◆ The problem ◆
Only some lines are wanted. Transcribe, exactly, the lines below from the line with "<th>Minnesota</th>" up to and including the line with "<td>640.0</td>".

◆ Records for this task ◆
-.-.-

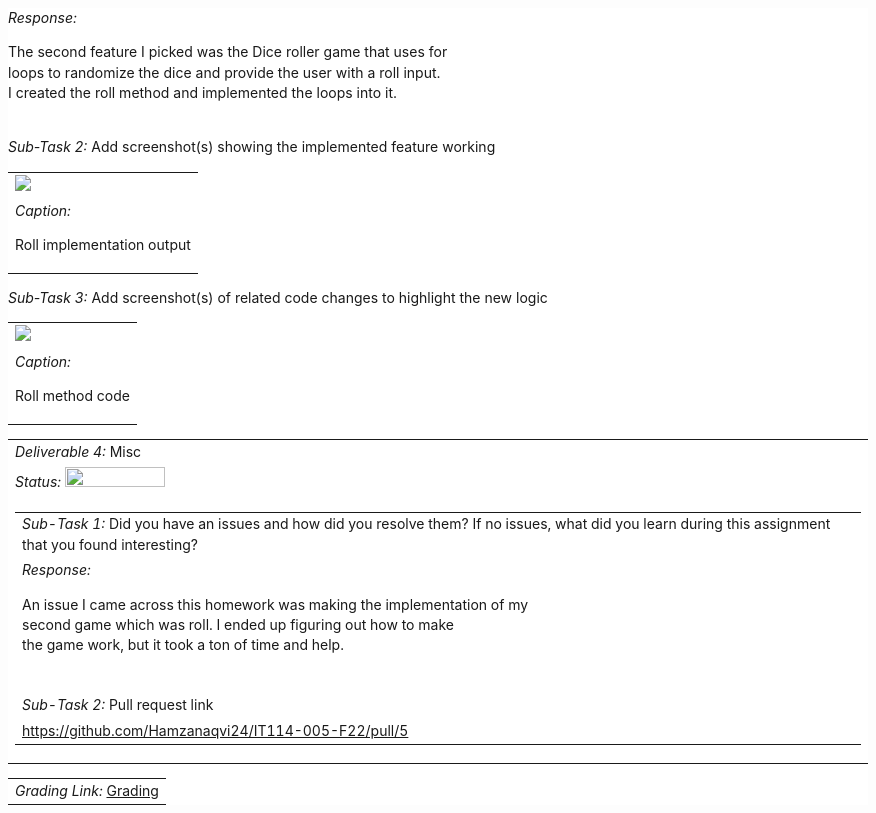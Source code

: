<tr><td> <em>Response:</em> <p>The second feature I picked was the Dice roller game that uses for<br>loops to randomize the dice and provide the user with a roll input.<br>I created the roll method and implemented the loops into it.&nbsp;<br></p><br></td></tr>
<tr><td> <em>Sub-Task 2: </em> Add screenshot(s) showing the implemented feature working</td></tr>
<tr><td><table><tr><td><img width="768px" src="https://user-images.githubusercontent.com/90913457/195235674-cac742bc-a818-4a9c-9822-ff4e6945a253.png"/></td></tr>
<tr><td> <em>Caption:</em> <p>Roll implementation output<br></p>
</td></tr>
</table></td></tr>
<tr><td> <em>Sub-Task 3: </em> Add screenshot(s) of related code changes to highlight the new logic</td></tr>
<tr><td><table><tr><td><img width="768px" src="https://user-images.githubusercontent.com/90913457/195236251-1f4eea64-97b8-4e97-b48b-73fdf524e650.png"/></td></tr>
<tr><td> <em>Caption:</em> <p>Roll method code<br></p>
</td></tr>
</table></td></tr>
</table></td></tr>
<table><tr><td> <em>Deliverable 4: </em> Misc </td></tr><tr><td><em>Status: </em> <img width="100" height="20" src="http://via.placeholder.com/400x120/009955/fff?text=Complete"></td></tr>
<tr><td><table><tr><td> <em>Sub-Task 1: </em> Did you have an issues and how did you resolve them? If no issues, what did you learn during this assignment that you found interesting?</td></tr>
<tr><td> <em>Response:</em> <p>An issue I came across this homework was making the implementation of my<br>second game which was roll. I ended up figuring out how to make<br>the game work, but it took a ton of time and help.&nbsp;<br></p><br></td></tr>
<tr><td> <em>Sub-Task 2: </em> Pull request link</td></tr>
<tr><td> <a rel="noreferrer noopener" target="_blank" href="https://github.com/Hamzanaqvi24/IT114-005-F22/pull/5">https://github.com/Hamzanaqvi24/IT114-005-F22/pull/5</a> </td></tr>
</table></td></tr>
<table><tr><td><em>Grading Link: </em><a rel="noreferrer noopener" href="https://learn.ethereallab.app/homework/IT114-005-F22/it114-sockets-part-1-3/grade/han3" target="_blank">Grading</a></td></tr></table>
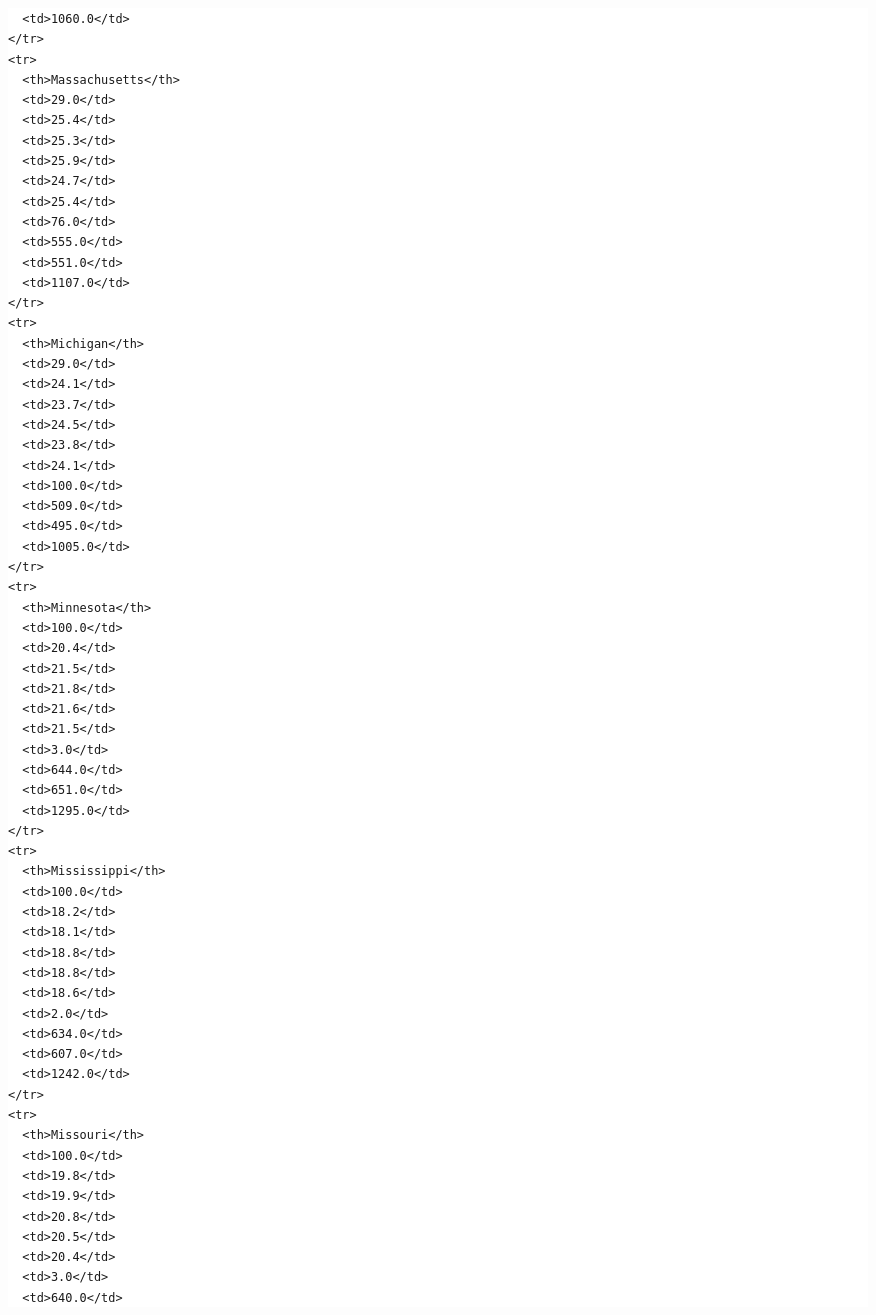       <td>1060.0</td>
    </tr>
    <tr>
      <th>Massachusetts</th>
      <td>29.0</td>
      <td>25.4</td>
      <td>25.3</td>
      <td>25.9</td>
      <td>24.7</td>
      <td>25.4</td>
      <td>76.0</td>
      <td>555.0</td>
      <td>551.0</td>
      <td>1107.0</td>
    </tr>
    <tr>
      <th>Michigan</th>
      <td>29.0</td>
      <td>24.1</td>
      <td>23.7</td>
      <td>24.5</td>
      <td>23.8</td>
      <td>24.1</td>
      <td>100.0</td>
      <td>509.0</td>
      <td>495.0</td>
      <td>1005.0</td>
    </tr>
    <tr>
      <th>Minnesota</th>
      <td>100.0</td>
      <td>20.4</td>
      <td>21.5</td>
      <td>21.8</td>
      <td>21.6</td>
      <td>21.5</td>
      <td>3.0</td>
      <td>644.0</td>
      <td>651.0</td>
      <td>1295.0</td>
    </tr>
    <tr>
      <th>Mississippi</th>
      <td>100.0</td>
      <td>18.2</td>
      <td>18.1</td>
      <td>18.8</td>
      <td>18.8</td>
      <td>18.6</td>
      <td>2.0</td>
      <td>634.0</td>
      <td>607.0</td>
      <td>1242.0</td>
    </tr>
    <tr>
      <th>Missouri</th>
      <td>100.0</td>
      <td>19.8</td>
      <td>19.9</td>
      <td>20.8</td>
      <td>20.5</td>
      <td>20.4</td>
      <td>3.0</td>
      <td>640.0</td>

-.-.-

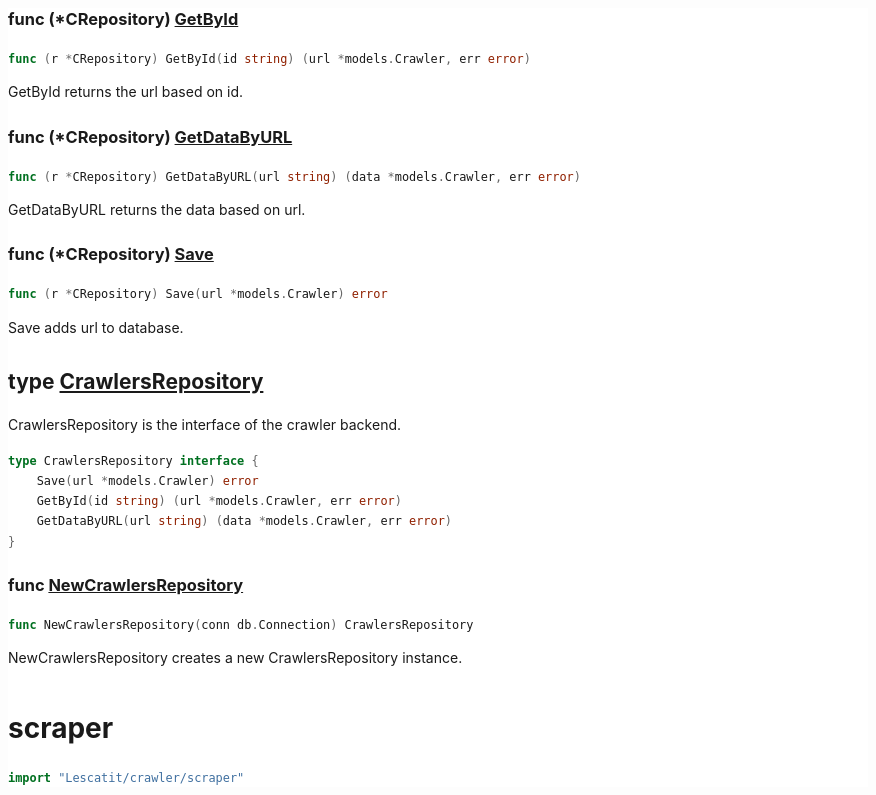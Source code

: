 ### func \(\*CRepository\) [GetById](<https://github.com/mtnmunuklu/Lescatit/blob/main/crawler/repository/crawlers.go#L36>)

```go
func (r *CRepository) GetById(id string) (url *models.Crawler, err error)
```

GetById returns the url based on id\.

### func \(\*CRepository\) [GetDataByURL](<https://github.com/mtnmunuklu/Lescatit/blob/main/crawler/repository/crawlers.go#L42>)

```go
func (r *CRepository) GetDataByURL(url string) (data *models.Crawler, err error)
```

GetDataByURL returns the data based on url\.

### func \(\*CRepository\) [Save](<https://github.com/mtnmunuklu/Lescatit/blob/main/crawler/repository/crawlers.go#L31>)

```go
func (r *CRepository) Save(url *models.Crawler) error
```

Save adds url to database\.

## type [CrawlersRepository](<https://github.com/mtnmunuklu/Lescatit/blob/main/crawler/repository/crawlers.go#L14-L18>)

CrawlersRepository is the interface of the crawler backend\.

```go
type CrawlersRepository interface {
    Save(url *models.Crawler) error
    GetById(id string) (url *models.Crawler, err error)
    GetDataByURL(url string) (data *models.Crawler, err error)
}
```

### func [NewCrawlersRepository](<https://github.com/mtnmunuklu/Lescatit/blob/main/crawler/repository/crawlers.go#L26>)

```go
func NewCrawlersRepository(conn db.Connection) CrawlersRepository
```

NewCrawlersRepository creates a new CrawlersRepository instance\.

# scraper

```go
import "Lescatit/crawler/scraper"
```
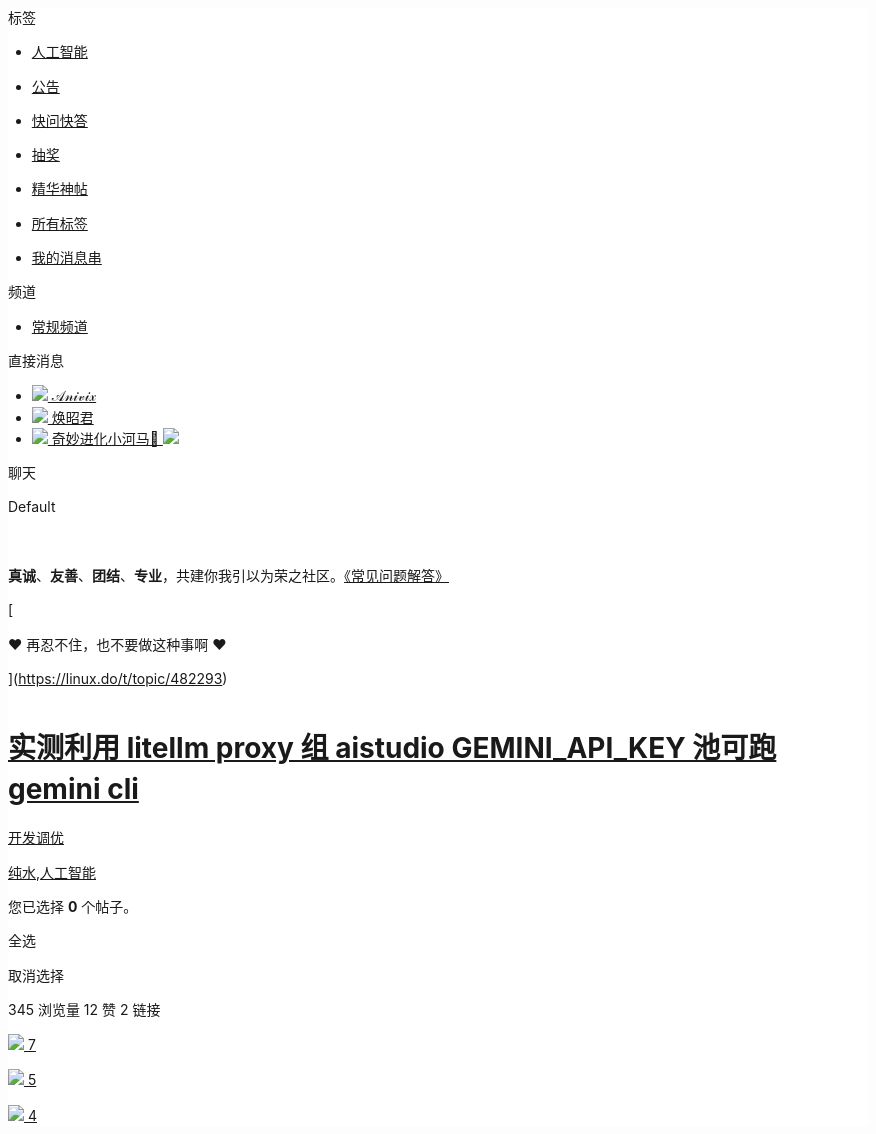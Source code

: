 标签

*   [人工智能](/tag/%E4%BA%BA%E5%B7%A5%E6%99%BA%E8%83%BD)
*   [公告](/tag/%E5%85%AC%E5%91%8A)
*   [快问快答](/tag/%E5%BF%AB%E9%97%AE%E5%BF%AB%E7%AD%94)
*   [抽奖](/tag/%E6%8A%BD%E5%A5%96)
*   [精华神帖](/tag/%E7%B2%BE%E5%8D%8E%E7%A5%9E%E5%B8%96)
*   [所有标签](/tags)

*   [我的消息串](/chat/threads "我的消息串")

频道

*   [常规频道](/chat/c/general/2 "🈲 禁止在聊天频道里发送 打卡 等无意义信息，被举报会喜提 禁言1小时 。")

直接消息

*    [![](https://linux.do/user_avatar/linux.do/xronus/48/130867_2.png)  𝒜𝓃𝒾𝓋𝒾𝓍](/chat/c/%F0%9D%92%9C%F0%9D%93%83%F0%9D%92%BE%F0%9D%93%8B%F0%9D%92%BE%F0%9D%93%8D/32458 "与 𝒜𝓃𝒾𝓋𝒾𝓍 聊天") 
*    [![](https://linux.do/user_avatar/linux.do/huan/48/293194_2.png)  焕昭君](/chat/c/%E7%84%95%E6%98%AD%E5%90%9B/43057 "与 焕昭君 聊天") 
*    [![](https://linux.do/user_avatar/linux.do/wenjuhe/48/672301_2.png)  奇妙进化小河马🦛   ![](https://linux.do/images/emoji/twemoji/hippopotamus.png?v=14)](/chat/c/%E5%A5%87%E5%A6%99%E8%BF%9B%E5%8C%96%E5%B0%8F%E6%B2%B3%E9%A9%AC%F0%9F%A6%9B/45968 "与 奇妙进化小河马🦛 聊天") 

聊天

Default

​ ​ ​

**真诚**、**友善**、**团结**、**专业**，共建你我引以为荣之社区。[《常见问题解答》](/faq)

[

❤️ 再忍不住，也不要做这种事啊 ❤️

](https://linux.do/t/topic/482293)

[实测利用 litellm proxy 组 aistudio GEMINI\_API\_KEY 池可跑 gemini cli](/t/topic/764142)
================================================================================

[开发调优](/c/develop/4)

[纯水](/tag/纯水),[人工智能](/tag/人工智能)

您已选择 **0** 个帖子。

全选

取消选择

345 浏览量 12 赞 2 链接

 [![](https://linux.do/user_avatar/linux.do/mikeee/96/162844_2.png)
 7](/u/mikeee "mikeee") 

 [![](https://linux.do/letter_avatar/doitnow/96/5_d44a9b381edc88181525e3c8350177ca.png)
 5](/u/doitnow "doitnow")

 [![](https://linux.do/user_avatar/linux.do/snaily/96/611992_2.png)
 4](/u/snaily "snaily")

-.-.-

◆ Task answer ◆
      <th>Minnesota</th>
      <td>100.0</td>
      <td>20.4</td>
      <td>21.5</td>
      <td>21.8</td>
      <td>21.6</td>
      <td>21.5</td>
      <td>3.0</td>
      <td>644.0</td>
      <td>651.0</td>
      <td>1295.0</td>
    </tr>
    <tr>
      <th>Mississippi</th>
      <td>100.0</td>
      <td>18.2</td>
      <td>18.1</td>
      <td>18.8</td>
      <td>18.8</td>
      <td>18.6</td>
      <td>2.0</td>
      <td>634.0</td>
      <td>607.0</td>
      <td>1242.0</td>
    </tr>
    <tr>
      <th>Missouri</th>
      <td>100.0</td>
      <td>19.8</td>
      <td>19.9</td>
      <td>20.8</td>
      <td>20.5</td>
      <td>20.4</td>
      <td>3.0</td>
      <td>640.0</td>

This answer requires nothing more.